Considering they passed a special law, prior art really has nothing to do with it. In the US, the Olympics long ago go a heinous law passed that gave them trademark rights on things you couldn't normally trademark. They didn't go so far as the anthem, but you cannot legally put the name "Olympic" in your business. Who cares of the thousands of years of prior art. This came to my attention when they recently forced the band named the Olympic Hopefuls to change. And it was, unfortunately, all very legal of them to do so.
Here's the law:
http://www.inta.org/index.php?option=com_content&task=view&id=187&Itemid=59&getcontent=1
Here's a story on the band:
http://www.mtv.com/news/articles/1507047/20050805/index.jhtml
"Its time for revolution! Viva Quebec!"
"Car ton bras sait porter l'épée", indeed. (But it might be wise to learn to say that in French ... "Vive le Québec", not "viva".)

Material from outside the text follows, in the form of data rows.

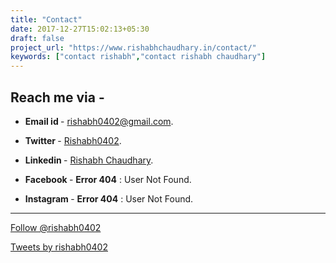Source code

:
 ```yaml
---
title: "Contact"
date: 2017-12-27T15:02:13+05:30
draft: false
project_url: "https://www.rishabhchaudhary.in/contact/"
keywords: ["contact rishabh","contact rishabh chaudhary"]
---
```


## Reach me via -
* **Email id  <i style="color: maroon" class='fa fa-envelope'></i>** - [rishabh0402@gmail.com](mailto:rishabh0402@gmail.com?Subject=Hi%20Rishabh).

* **Twitter  <i class='fa fa-twitter'></i>** - [Rishabh0402](https://twitter.com/Rishabh0402).

* **Linkedin  <i class='fa fa-linkedin'></i>** - [Rishabh Chaudhary](https://www.linkedin.com/in/rishabh-chaudhary-0402/).

* **Facebook  <i style="color: navy" class='fa fa-facebook'></i>** - **Error 404** : User Not Found.

* **Instagram <i style="color: fuchsia" class='fa fa-instagram'></i>** - **Error 404** : User Not Found.

________________


<a href="https://twitter.com/rishabh0402?ref_src=twsrc%5Etfw" class="twitter-follow-button" data-show-count="false">Follow @rishabh0402</a><script async src="https://platform.twitter.com/widgets.js" charset="utf-8"></script>

<a class="twitter-timeline" href="https://twitter.com/rishabh0402?ref_src=twsrc%5Etfw">Tweets by rishabh0402</a> <script async src="https://platform.twitter.com/widgets.js" charset="utf-8"></script> 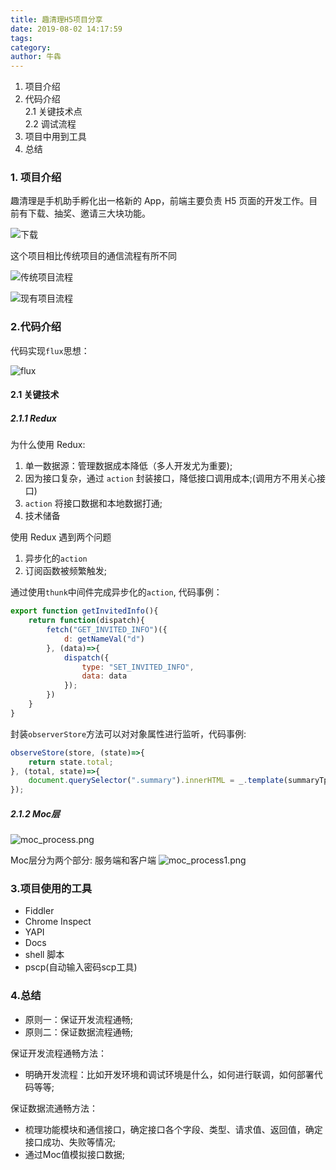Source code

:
 ```yaml
---
title: 趣清理H5项目分享
date: 2019-08-02 14:17:59
tags:
category:
author: 牛犇
---
```


1. 项目介绍
2. 代码介绍   
   2.1 关键技术点       
   2.2 调试流程
3. 项目中用到工具
4. 总结

### 1. 项目介绍

趣清理是手机助手孵化出一格新的 App，前端主要负责 H5 页面的开发工作。目前有下载、抽奖、邀请三大块功能。

![下载](./qql_page.png)

<!--more-->
这个项目相比传统项目的通信流程有所不同

![传统项目流程](./fetch_process.png)

![现有项目流程](./fetch_app_process.png)

### 2.代码介绍

代码实现`flux`思想：  

![flux](./flux.png)

#### 2.1 关键技术

##### 2.1.1 Redux

为什么使用 Redux:

1. 单一数据源：管理数据成本降低（多人开发尤为重要);
2. 因为接口复杂，通过 `action` 封装接口，降低接口调用成本;(调用方不用关心接口)
3. `action` 将接口数据和本地数据打通;
4. 技术储备

使用 Redux 遇到两个问题

1. 异步化的`action`
2. 订阅函数被频繁触发;

通过使用`thunk`中间件完成异步化的`action`, 代码事例：

```js
export function getInvitedInfo(){
    return function(dispatch){
        fetch("GET_INVITED_INFO")({
            d: getNameVal("d")
        }, (data)=>{
            dispatch({
                type: "SET_INVITED_INFO",
                data: data
            });
        })
    }
}

```

封装`observerStore`方法可以对对象属性进行监听，代码事例:

```js
observeStore(store, (state)=>{
    return state.total;
}, (total, state)=>{    
    document.querySelector(".summary").innerHTML = _.template(summaryTpl)(state);         
});

```

##### 2.1.2 Moc层

![moc_process.png](./moc_process.png)

Moc层分为两个部分: 服务端和客户端
![moc_process1.png](./moc_process1.png)


### 3.项目使用的工具

- Fiddler
- Chrome Inspect
- YAPI
- Docs
- shell 脚本
- pscp(自动输入密码scp工具)

### 4.总结

* 原则一：保证开发流程通畅;
* 原则二：保证数据流程通畅;


保证开发流程通畅方法：
* 明确开发流程：比如开发环境和调试环境是什么，如何进行联调，如何部署代码等等;


保证数据流通畅方法：
* 梳理功能模块和通信接口，确定接口各个字段、类型、请求值、返回值，确定接口成功、失败等情况;
* 通过Moc值模拟接口数据;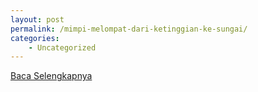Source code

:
 ```yaml
---
layout: post
permalink: /mimpi-melompat-dari-ketinggian-ke-sungai/
categories:
    - Uncategorized
---
```


[Baca Selengkapnya](/02)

Canada acceding to this confederation, and adjoining in the measures of the United States, shall be admitted into, and entitled to all the advantages of this Union; but no other colony shall be admitted into the same, unless such admission be agreed to by nine States.
However, the Articles of Confederation are no longer the law of the land, as they were replaced by the Constitution.
Not quite. The IOC is not happy with merely controlling use of what they perceive to be their trademarks in relation to the Olympics; they actually seek to control any use, for any reason. For example, the role-playing/card game(s) "Legend of the Five Rings", which takes its name from a Japanese book on dueling published long before the IOC ever existed, was forced to change its visual-identity branding -- even though it had not one single thing to do with the Olympics -- because that branding included five interlocked circles, something over which the IOC claims control in any form and in any context.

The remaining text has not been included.